Nessa perspectiva, um estudo realizado com oito mães de crianças com fissura labiopalatina apreendeu que os pais experienciam um choque emocional, especialmente as mães, pois sobre elas recaem as maiores responsabilidades relacionadas tanto à malformação, quanto aos cuidados com a saúde, bem-estar e desenvolvimento satisfatório do bebê. Além disso, nas malformações de fissura labial, onde a imperfeição na face é visível a todos, o processo de aceitação se torna mais difícil e doloroso, pois aquele bebê imaginário perfeito, tão idealizado por essa mãe, deixa de existir com o nascimento, dando lugar a outro (Vanz & Ribeiro, 2011).

Como mecanismo de defesa, estudos apontam que, durante a gestação, mesmo após a confirmação do diagnóstico da fissura, algumas mães permanecem em negação, esperançosas de seu bebê nascer perfeito. Paralelamente, podem vivenciar o desespero frente a tal situação, sendo comuns reações de raiva, choque, confusão, tristeza, ansiedade e culpa.

Qualquer negação anterior é rompida no nascimento, quando ocorre o encontro com o real, e a esperança de um recém-nascido ideal é substituída pela concretização de sua malformação. Por esse motivo, depois do impacto da notícia do diagnóstico, o parto é o outro momento permeado de ansiedade e frustração para a mãe, pois representa o primeiro encontro com o bebê e a realidade negada (Cunha et al., 2019; Roecker et al., 2012). Como consequência, o puerpério também é um momento crítico para a mulher, e de grande fragilidade emocional, pois, além das mudanças de humor resultantes do declínio de progesterona e estrogênio, elas podem apresentar rejeição ao filho ou inabilidade de amá-los (Roecker et al., 2012).

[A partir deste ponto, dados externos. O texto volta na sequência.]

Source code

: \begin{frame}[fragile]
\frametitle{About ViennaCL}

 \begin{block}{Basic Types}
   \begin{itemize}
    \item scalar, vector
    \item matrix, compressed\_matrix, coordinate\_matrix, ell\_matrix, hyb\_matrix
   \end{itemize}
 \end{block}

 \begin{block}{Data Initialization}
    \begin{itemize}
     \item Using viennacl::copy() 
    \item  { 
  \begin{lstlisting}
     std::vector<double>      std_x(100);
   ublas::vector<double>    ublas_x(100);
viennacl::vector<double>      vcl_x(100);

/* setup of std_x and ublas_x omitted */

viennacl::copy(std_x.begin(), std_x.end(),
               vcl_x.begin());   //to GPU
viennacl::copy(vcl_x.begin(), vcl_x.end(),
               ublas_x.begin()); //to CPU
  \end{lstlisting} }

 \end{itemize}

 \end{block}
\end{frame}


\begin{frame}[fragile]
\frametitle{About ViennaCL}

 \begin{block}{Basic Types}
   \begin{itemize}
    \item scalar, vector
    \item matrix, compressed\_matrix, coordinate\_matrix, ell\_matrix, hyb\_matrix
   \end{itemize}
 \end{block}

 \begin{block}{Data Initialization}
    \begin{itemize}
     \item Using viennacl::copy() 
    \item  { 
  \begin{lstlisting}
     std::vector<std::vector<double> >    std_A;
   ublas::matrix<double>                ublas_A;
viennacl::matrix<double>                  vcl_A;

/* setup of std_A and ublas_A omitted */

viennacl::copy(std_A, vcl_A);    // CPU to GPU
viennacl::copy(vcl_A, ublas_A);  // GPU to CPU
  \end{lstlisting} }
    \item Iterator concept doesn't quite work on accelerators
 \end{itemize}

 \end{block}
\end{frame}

Para identificar as consequências da malformação sobre a relação mãe-bebê, um estudo realizado com 10 bebês que possuíam fissura labiopalatina e 20 bebês sem a malformação, ambos acompanhados de suas mães, investigou, por meio de rastreamento ocular durante três minutos, a interação entre mãe e filho. Os resultados mostraram que os bebês com fissura labial não apresentavam a taxa de aumento de comportamentos sociais esperados nos primeiros dois meses de vida, em decorrência de suas mães não espelharem expressões sociais de volta aos seus bebês na mesma medida que as mães dos bebês não fissurados. Observou-se também que o olhar da mãe para a boca do bebê com a fissura era reduzido, ocasionando uma diminuição de expressões sociais como abrir a boca. Concluíram que as crenças e preocupações das mães sobre seus filhos com fissura, associados ao sentimento de culpa, afetaram as interações das mães com seus bebês e reduziram o espelhamento, desencadeando um desenvolvimento mais lento da expressividade social dos bebês (Murray, 2018).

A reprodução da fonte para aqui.